TASK INSTRUCTIONS:
Could you return all of the entries word for word, minus any pictures?

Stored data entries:
____________________

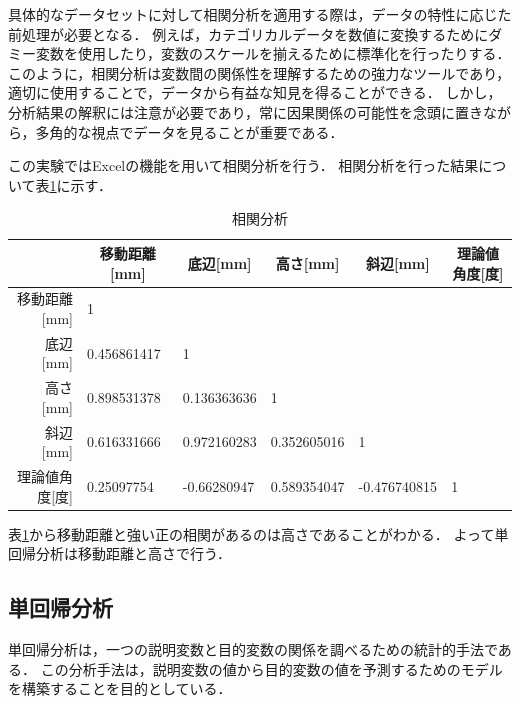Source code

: \documentclass[titlepage,a4paper]{jsarticle}
\begin{document}
具体的なデータセットに対して相関分析を適用する際は，データの特性に応じた前処理が必要となる．
例えば，カテゴリカルデータを数値に変換するためにダミー変数を使用したり，変数のスケールを揃えるために標準化を行ったりする．
このように，相関分析は変数間の関係性を理解するための強力なツールであり，適切に使用することで，データから有益な知見を得ることができる．
しかし，分析結果の解釈には注意が必要であり，常に因果関係の可能性を念頭に置きながら，多角的な視点でデータを見ることが重要である．

この実験ではExcelの機能を用いて相関分析を行う．
相関分析を行った結果について表\ref{相関分析}に示す．
\begin{table}[H]
  \caption{相関分析}
  \label{相関分析}
  \begin{tabular}{r|lllll}
                 & \multicolumn{1}{c}{移動距離{[}mm{]}} & \multicolumn{1}{c}{底辺{[}mm{]}} & \multicolumn{1}{c}{高さ{[}mm{]}} & \multicolumn{1}{c}{斜辺{[}mm{]}} & \multicolumn{1}{c}{理論値角度{[}度{]}} \\\hline\hline
    移動距離{[}mm{]} & 1                                &                                &                                &                                &                                  \\
    底辺{[}mm{]}   & 0.456861417                      & 1                              &                                &                                &                                  \\
    高さ{[}mm{]}   & 0.898531378                      & 0.136363636                    & 1                              &                                &                                  \\
    斜辺{[}mm{]}   & 0.616331666                      & 0.972160283                    & 0.352605016                    & 1                              &                                  \\
    理論値角度{[}度{]} & 0.25097754                       & -0.66280947                    & 0.589354047                    & -0.476740815                   & 1                                \\\hline
  \end{tabular}
\end{table}
表\ref{相関分析}から移動距離と強い正の相関があるのは高さであることがわかる．
よって単回帰分析は移動距離と高さで行う．


\subsection{単回帰分析}
単回帰分析は，一つの説明変数と目的変数の関係を調べるための統計的手法である．
この分析手法は，説明変数の値から目的変数の値を予測するためのモデルを構築することを目的としている．
\end{document}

____________________

ANSWER TO THE EXERCISE:
Source code

: \documentclass[titlepage,a4paper]{jsarticle}
\begin{document}
具体的なデータセットに対して相関分析を適用する際は，データの特性に応じた前処理が必要となる．
例えば，カテゴリカルデータを数値に変換するためにダミー変数を使用したり，変数のスケールを揃えるために標準化を行ったりする．
このように，相関分析は変数間の関係性を理解するための強力なツールであり，適切に使用することで，データから有益な知見を得ることができる．
しかし，分析結果の解釈には注意が必要であり，常に因果関係の可能性を念頭に置きながら，多角的な視点でデータを見ることが重要である．

この実験ではExcelの機能を用いて相関分析を行う．
相関分析を行った結果について表\ref{相関分析}に示す．
\begin{table}[H]
  \caption{相関分析}
  \label{相関分析}
  \begin{tabular}{r|lllll}
                 & \multicolumn{1}{c}{移動距離{[}mm{]}} & \multicolumn{1}{c}{底辺{[}mm{]}} & \multicolumn{1}{c}{高さ{[}mm{]}} & \multicolumn{1}{c}{斜辺{[}mm{]}} & \multicolumn{1}{c}{理論値角度{[}度{]}} \\\hline\hline
    移動距離{[}mm{]} & 1                                &                                &                                &                                &                                  \\
    底辺{[}mm{]}   & 0.456861417                      & 1                              &                                &                                &                                  \\
    高さ{[}mm{]}   & 0.898531378                      & 0.136363636                    & 1                              &                                &                                  \\
    斜辺{[}mm{]}   & 0.616331666                      & 0.972160283                    & 0.352605016                    & 1                              &                                  \\
    理論値角度{[}度{]} & 0.25097754                       & -0.66280947                    & 0.589354047                    & -0.476740815                   & 1                                \\\hline
  \end{tabular}
\end{table}
表\ref{相関分析}から移動距離と強い正の相関があるのは高さであることがわかる．
よって単回帰分析は移動距離と高さで行う．


\subsection{単回帰分析}
単回帰分析は，一つの説明変数と目的変数の関係を調べるための統計的手法である．
この分析手法は，説明変数の値から目的変数の値を予測するためのモデルを構築することを目的としている．
\end{document}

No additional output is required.